Il capogruppo del Carroccio annuncia il voto favorevole del suo gruppo, ma esprime "la forte preoccupazione su come stanno andando le cose sul fronte dellla guerra tra Russia e Ucraina". Si smarca dunque dall'azione del governo e da quella degli alleati internazionali. "Iniziative di mediazione di alcuni paesi vengono subito accontonate e giudicate non credibili ancora prima di essere attentamente analizzate", accusa Romeo, che si riferisce pur senza nominarla alla proposta di pace che arriva da Pechino, rispetto a cui - lascia intendere - esiste un pregiudizio da parte dell'Alleanza atlantica, degli Stati Uniti.

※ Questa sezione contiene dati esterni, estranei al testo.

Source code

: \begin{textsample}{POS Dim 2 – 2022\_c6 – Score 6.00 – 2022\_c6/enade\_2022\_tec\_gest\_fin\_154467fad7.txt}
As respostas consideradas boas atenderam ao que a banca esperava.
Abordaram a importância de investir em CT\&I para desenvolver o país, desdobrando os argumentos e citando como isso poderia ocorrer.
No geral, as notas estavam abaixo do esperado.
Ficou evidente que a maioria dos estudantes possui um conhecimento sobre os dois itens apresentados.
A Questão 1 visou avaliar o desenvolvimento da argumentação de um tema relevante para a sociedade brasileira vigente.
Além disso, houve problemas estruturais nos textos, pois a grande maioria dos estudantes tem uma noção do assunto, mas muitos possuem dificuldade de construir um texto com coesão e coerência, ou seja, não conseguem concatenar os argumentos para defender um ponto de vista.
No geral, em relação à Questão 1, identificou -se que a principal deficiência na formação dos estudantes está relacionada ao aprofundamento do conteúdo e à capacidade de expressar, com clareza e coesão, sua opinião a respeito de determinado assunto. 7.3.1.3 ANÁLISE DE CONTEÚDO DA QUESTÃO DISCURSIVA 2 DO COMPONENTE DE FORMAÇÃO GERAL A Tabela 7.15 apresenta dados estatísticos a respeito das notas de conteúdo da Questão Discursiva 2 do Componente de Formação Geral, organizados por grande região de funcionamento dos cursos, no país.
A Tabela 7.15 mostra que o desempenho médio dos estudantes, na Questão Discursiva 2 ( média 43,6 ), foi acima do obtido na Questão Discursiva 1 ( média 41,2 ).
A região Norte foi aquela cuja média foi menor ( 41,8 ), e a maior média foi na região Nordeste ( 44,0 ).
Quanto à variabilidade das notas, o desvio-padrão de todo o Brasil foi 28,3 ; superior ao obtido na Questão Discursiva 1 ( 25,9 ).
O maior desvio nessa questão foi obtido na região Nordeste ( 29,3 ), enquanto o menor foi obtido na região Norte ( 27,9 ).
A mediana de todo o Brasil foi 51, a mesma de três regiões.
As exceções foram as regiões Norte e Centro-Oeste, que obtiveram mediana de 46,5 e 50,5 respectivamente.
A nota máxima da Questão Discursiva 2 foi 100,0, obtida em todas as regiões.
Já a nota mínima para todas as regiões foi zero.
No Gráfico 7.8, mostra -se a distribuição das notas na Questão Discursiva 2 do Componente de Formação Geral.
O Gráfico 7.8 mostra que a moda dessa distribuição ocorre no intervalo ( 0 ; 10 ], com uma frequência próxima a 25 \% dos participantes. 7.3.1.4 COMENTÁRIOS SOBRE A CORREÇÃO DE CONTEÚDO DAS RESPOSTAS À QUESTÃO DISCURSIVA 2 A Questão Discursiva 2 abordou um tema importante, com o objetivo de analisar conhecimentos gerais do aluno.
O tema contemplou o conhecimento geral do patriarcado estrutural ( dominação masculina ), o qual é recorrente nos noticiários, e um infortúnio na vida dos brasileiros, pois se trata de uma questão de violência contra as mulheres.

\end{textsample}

Per questo, "l'obiettivo della cessazione delle ostilità sembra più una dichiarazione di principio". Quindi: "Il problema non è il sostegno militare all’Ucraina, ma la corsa ad armamenti sempre più potenti". Sono dubbi che nei giorni scorsi ha espresso anche l'altro partito di maggioranza, Forza Italia, a proposito della richiesta di aerei avanzata da Zelensky. Romeo si rivolge alla premier, che assiste scura in volto, con la stessa espressione che si vede sui banchi di Fratelli d'italia, dove non applaude nessuno: "Siamo certi che un escalation del conflitto riuscirà a tenere lontana la guerra dall’Europa e dal nostro paese?", chiede il senatore, mettendo così in dubbio le parole della stessa Meloni, che poco prima, nella sua relazione, aveva spiegato come le armi fossero necessarie al contenimento del conflitto su una scala “regionale”. Non per il capogruppo del Carroccio a quanto pare, le cui dichiarazioni, in molti passaggi, sono anche più dure di quelle pronunciate dagli esponenti del M5s.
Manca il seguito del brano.